Extracted data START

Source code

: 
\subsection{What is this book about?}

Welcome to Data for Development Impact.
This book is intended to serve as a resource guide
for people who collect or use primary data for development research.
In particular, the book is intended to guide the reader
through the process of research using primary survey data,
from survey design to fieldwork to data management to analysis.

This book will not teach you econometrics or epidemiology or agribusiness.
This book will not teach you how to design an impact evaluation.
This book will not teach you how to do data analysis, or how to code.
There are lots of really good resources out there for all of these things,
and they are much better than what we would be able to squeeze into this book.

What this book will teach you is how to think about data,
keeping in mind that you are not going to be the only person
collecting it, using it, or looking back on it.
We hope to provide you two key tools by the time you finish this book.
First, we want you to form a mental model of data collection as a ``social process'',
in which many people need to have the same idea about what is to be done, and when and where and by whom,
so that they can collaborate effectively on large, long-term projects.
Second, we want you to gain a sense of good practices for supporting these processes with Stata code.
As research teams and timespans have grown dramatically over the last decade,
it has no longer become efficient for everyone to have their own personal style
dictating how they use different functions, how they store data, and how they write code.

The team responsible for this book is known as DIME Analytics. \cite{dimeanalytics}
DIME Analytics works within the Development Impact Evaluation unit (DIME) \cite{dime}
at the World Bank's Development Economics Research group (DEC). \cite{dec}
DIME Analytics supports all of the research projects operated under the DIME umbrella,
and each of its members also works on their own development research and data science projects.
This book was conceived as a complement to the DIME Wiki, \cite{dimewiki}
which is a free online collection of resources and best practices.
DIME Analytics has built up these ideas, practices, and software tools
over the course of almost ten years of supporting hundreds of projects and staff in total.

Extracted data END

Problem description: The lines above that hold "over" are the result; show every one of them.

Written response:
As research teams and timespans have grown dramatically over the last decade,
over the course of almost ten years of supporting hundreds of projects and staff in total.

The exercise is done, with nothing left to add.